One of the big goals, when I started Berkreviews.com, was to catch up on the big movies that I’d missed. These “gaps” in our viewing history haunt the film obsessed, especially when conversing with others. There are few phrases I fear hearing more than “You’ve never seen that?”, with the accompanying shocked look. Yet, I know there are so many incredible films that have not been viewed for one reason or another. While I often attempt to close the gaps, I don’t always write about my experience with them. Often, I choose to write about the new releases instead, but I decided to try and share as I catch up on some of the older films that I watch throughout the year.
Jeanne Dielman, 23, quai du Commerce, 1080 Bruxelles (1975)
If I’m being candid, I didn’t know Jeanne Dielman, 23, quai du Commerce, 1080 Bruxelles (1975) was a film I’d missed out on until this year’s Sight and Sound poll. I’m sure I’d heard of it in passing, but I’d be lying to say it was on my radar. Of course, with it being the first #1 of the poll with a female director, Chantal Akerman, and my decision to participate in #theotherfilmmakerschallenge only further fueling my drive, I caught the movie on HBO Max.
I didn’t really know what to expect going in and was completely surprised by the style of the film. It is just over three hours long, which definitely means putting in the time to watch it. The use of long takes with no camera movement and the actions being predominately chores was concerning. However, there is something about Delphine Seyrig’s performance that makes even the most mundane tasks feel vital. I was shocked at how invested I was in the simple process of making a pot of coffee, especially living in a world where I have both a Keurig and a Nespresso machine. While I simply pop a pod into a device and click the button, she must boil water in one kettle while grinding her coffee beans. She then pours the beans into a funnel and places them on top of another kettle. Now she must slowly pour the water into the funnel allowing the grounds to filter the water until complete. Even then, she eventually pours the coffee into a big thermos to stay warm throughout the day. It’s these little details in Jeanne’s (Seyrig) life that are so important to her character which will ultimately help the audience make sense of the film’s ending. I certainly see why so many hold it in high regard.
The Public Enemy (1931)
I’m a big fan of the Secret History of Hollywood Podcast, and the series on the Warner Brothers also heavily featured James Cagney. As an actor, he is a major one on my gap list, and there was a New Year sale on some of the digital providers for a few of his films. It was time to dive into The Public Enemy (1931), despite my general disinterest in gangster films.
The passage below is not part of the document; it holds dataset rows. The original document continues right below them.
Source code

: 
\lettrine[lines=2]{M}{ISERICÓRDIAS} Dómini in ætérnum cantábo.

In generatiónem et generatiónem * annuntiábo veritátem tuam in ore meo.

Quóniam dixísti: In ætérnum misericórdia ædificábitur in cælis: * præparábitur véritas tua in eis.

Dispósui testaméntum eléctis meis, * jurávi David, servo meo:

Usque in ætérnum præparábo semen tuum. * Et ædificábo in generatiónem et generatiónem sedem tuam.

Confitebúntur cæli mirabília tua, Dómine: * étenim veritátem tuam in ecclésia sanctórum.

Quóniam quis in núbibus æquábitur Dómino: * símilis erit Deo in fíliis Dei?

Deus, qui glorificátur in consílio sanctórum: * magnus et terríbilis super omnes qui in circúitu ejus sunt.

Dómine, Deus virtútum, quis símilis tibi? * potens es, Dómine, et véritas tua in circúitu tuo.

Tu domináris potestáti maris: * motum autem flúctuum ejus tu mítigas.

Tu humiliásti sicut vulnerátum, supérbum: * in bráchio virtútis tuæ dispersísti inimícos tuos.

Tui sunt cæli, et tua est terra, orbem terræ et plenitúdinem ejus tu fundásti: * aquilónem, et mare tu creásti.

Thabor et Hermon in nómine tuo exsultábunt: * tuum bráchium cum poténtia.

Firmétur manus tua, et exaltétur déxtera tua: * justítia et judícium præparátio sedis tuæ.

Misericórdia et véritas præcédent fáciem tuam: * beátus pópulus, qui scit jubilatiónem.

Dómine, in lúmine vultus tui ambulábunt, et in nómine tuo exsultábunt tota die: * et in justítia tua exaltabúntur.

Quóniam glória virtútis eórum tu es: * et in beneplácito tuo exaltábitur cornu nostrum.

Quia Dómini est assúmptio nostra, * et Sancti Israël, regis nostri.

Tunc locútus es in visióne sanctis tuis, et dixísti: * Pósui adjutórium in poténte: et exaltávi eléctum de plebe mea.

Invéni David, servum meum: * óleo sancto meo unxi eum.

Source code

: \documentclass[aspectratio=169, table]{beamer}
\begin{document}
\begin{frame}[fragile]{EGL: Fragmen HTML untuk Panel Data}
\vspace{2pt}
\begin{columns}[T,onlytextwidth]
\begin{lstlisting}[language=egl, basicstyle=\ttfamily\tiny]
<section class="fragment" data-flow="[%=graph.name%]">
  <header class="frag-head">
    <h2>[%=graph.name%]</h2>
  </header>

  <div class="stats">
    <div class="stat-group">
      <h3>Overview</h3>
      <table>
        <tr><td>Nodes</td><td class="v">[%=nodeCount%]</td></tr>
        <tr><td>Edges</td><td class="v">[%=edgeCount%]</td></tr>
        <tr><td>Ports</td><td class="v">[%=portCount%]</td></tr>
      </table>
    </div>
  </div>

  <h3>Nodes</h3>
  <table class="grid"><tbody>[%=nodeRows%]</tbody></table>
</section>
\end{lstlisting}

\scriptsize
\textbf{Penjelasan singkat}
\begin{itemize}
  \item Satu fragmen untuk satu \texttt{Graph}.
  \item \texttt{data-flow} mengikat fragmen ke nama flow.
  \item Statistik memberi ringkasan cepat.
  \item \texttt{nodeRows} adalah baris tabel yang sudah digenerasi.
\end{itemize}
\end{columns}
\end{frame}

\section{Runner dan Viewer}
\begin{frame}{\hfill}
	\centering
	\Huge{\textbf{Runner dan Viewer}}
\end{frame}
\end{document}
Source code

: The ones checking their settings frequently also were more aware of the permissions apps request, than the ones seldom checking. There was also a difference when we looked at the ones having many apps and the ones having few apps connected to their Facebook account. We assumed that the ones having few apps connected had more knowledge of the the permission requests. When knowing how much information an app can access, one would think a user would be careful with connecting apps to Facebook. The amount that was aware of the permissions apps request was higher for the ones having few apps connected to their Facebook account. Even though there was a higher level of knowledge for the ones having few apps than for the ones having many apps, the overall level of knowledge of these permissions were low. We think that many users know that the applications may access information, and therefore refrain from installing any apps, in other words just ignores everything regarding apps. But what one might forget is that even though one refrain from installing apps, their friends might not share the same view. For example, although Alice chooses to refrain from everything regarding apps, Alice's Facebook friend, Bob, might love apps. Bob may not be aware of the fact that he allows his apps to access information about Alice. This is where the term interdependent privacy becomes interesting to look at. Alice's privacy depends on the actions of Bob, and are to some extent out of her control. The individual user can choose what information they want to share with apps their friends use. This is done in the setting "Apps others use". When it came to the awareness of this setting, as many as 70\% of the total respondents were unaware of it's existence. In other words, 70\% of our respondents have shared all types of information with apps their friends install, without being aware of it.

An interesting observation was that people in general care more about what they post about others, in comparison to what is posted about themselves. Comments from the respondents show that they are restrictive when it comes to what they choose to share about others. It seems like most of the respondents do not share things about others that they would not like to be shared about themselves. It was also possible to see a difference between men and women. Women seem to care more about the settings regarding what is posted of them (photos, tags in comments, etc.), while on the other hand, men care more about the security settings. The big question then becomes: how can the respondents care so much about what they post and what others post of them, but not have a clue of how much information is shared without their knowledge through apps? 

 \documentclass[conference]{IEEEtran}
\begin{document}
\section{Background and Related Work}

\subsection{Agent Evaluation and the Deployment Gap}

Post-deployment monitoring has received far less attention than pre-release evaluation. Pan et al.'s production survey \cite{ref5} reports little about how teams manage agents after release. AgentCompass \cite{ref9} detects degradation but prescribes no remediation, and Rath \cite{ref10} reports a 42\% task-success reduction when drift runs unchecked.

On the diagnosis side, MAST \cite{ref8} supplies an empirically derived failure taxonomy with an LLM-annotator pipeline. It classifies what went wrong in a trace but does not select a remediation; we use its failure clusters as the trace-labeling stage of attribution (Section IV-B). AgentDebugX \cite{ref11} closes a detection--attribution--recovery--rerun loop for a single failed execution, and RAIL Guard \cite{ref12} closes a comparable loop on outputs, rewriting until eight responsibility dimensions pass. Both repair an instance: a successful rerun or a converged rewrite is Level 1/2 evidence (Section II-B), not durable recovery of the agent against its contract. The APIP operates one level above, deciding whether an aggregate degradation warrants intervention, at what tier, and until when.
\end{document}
I’m not sure why I always allow myself this apprehension towards any genre at this point, as I’ve learned that there are good movies from every genre. This is definitely one of them. Cagney is as dynamic an actor as one could expect. It’s impossible not to root for Tom Powers (Cagney) despite knowing that we aren’t really supposed to, as he’s the titular character. I suppose that’s one reason I often avoid the genre, as our protagonists aren’t really who we should be cheering on. Yet, they’re so charismatic, or their rivals are depicted as so strict and uncompromising that we get why they push back so hard. We don’t always agree with their tactics, but we very much understand their frustration with their place in the world.
White Heat (1949)
I was so impressed with The Public Enemy that I figured I should keep the momentum up and jump into another Cagney classic, White Heat (1949). I noticed a trend between mobsters and their mothers between the two films, with this one taking it a step further. Powers’ mother in The Public Enemy was more or less just enabling the behavior of her son, if not being completely oblivious to it. Here, Arthur “Cody” Jarrett’s mother, played by Margaret Wycherly, is in on the illegal activity. It plays into the story quite a bit, and there is no denying the level of complexity in the story compared to the previous film.
I liked White Heat, but I think I really preferred the simplicity of The Public Enemy. However, the double feature has made me want to explore more of Cagney’s career. I also purchased this one on sale via one of the digital movie providers. I’m not upset with my order at all, though, because both films have the absolutely rewatchable quality one hopes for with a film purchase.
I plan to continue exploring films that I’ve missed out on and will do these type of micro reviews with them. It’s always exciting to see the trail of inspiration movies like these have had on filmmakers since their release. You’ll see traces of these films in movies you already love. If only we had more time to just keep watching movies.